Dies und das #4 Aus dem Notizbuch


Wenn es in Artikeln in Blogs um Fotoausrüstung geht, bin ich immer wieder überrascht zu lesen, welche Summen anscheinend ohne weiteres für Kameraausrüstung ausgegeben werden; nicht etwa von Profis, die mit der Ausrüstung ihren Lebensunterhalt verdienen, sondern von Menschen, die die Fotografie als Hobby betreiben.

Wo wir gerade bei Fotografieblogs sind: wenn die Blogbetreiber etwas über sich selbst schreiben, sich vorstellen, etwas zur Vita schreiben, wird dies häufig in der dritten Person getan.

Wie die Welt sich geändert hat – in Blogs von jungen Menschen lese ich oft in den „About“-Texten: „Ich lebe in Berlin und London.“ oder „… in Hamburg und New York.“ etc.. Das ist für viele anscheinend ganz selbstverständlich und scheint auch finanziell kein Problem zu sein.

„Besser ein überzeugter Täter als ein bloßer Mitläufer. Das Widerliche sind doch die faulen Kompromisse und die ängstlichen Arrangements. Kämpferisch und entschieden muss man Gott folgen oder dem Nichts ins Auge blicken.“ 1

  1. Heinz Bude, Adorno für Ruinenkinder Eine Geschichte von 1968, Carl Hanser Verlag 2018, S. 65

3 Kommentare zu “Dies und das #4 Aus dem Notizbuch

  1. Hans, Geld spielt heute in großen Teilen der Bevölkerung kaum noch eine Rolle – in anderen dafür um so mehr. Wenn Überfluss-Geld in Fotoausrüstungen investiert wird, sind der Ergebnisse zwar unterproportional gute Bilder, aber immerhin wird dieses Geld nicht in SUVs oder Fernreisen angelegt, was die Umwelt wenigstens nicht noch weiter belastet. Da sind die jungen Mehrkontinente-Bewohner problematischer, aber noch mehr als „Influencer“, die so einen ressourcenüberfordernden Lebensstil erstrebenswert erscheinen lassen.

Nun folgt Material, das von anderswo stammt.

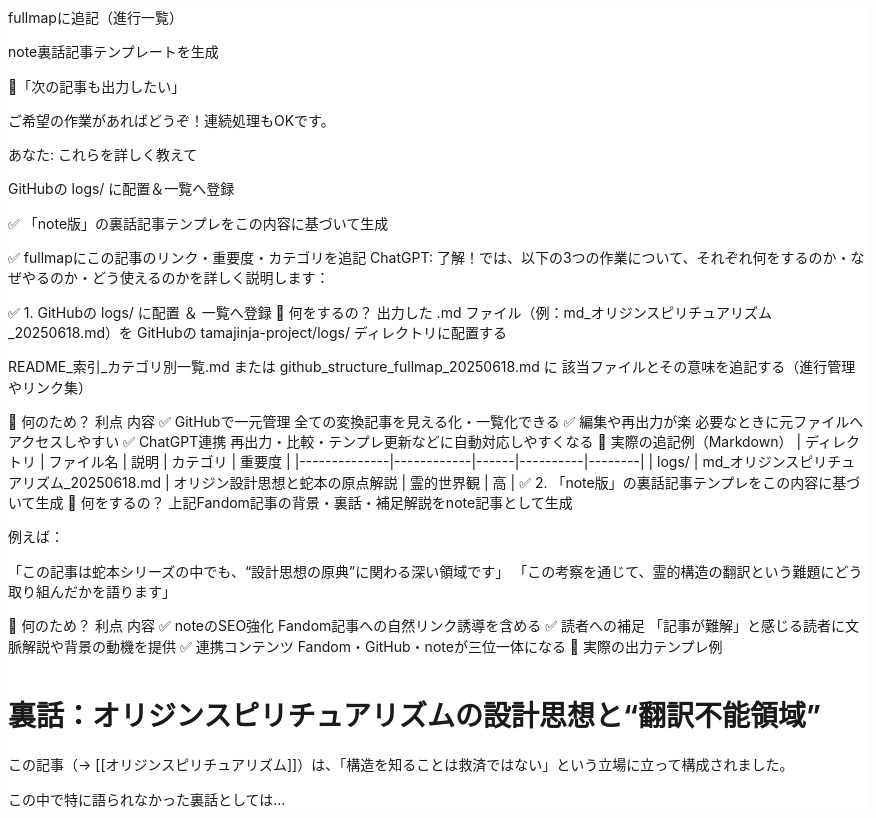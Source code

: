 fullmapに追記（進行一覧）

note裏話記事テンプレートを生成

🐾「次の記事も出力したい」

ご希望の作業があればどうぞ！連続処理もOKです。 

あなた:
これらを詳しく教えて

 GitHubの logs/ に配置＆一覧へ登録

✅ 「note版」の裏話記事テンプレをこの内容に基づいて生成

✅ fullmapにこの記事のリンク・重要度・カテゴリを追記
ChatGPT:
了解！では、以下の3つの作業について、それぞれ何をするのか・なぜやるのか・どう使えるのかを詳しく説明します：

✅ 1. GitHubの logs/ に配置 ＆ 一覧へ登録
🔧 何をするの？
出力した .md ファイル（例：md_オリジンスピリチュアリズム_20250618.md）を
GitHubの tamajinja-project/logs/ ディレクトリに配置する

README_索引_カテゴリ別一覧.md または github_structure_fullmap_20250618.md に
該当ファイルとその意味を追記する（進行管理やリンク集）

🎯 何のため？
利点	内容
✅ GitHubで一元管理	全ての変換記事を見える化・一覧化できる
✅ 編集や再出力が楽	必要なときに元ファイルへアクセスしやすい
✅ ChatGPT連携	再出力・比較・テンプレ更新などに自動対応しやすくなる
📌 実際の追記例（Markdown）
| ディレクトリ | ファイル名 | 説明 | カテゴリ | 重要度 |
|--------------|------------|------|----------|--------|
| logs/ | md_オリジンスピリチュアリズム_20250618.md | オリジン設計思想と蛇本の原点解説 | 霊的世界観 | 高 |
✅ 2. 「note版」の裏話記事テンプレをこの内容に基づいて生成
🔧 何をするの？
上記Fandom記事の背景・裏話・補足解説をnote記事として生成

例えば：

「この記事は蛇本シリーズの中でも、“設計思想の原典”に関わる深い領域です」
「この考察を通じて、霊的構造の翻訳という難題にどう取り組んだかを語ります」

🎯 何のため？
利点	内容
✅ noteのSEO強化	Fandom記事への自然リンク誘導を含める
✅ 読者への補足	「記事が難解」と感じる読者に文脈解説や背景の動機を提供
✅ 連携コンテンツ	Fandom・GitHub・noteが三位一体になる
📌 実際の出力テンプレ例
# 裏話：オリジンスピリチュアリズムの設計思想と“翻訳不能領域”

この記事（→ [[オリジンスピリチュアリズム]]）は、「構造を知ることは救済ではない」という立場に立って構成されました。

この中で特に語られなかった裏話としては…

    1. Ja, Markus, das Geld lässt sich noch ‚ungünstiger‘ einsetzen.
      Wo Du die SUVs erwähnst: Letztens habe ich mich mit jemanden unterhalten, der einen Opel Astra Kombi fährt und der sagte mir, das sein Auto in den Abmassen (ausser der Höhe) und dem Gewicht mit einigen SUVs durchaus mithalten kann und auch der Verbrauch im Vergleich zu einigen SUVs nicht günstiger ist. Sieht man mal von der Höhe ab, nimmt sich so ein SUV (mal abgesehen von einigen Giganten) nicht viel im Vergleich zu großen PKWs. Ich frage mich mehr, warum so viele Menschen so große Autos fahren, wo sie doch auch mit kleineren problemlos durchs Leben kommen würden. Wie man liest, ist die Zeit des Autos als Statussymbol ja wohl vorbei, oder doch nicht?

  2. Na ja, Hans, große Autos sind immer noch Ego-Booster ersten Ranges. Egal ob Stadt oder Land, das „dicke“ Auto lässt seinen Besitzer zumindest kurzfristig wichtiger erscheinen. Was den Astra-SUV-Vergleich angeht, bin ich vorsichtig: SUVs vergleichbarer Zuladung sind eher größer, und selten wird so (vermeintlich in die eigene Tasche) gelogen wie beim Verbrauch – nicht nur von den Herstellern, nur von denen besonders. Owner’s pride lässt den stolzen Besitzer häufig den Verbrauch herunterspielen, wenn man eh schon nicht ganz zufrieden ist, sieht man das schon realistischer. An der Physik, die letztlich gleich alte aber unterschiedlich schwere, starke und windschlüpfrige Autos im realen Fahrbetrieb ungleich viel verbrauchen lässt, kommt man, so fürchte ich, nicht wirklich vorbei.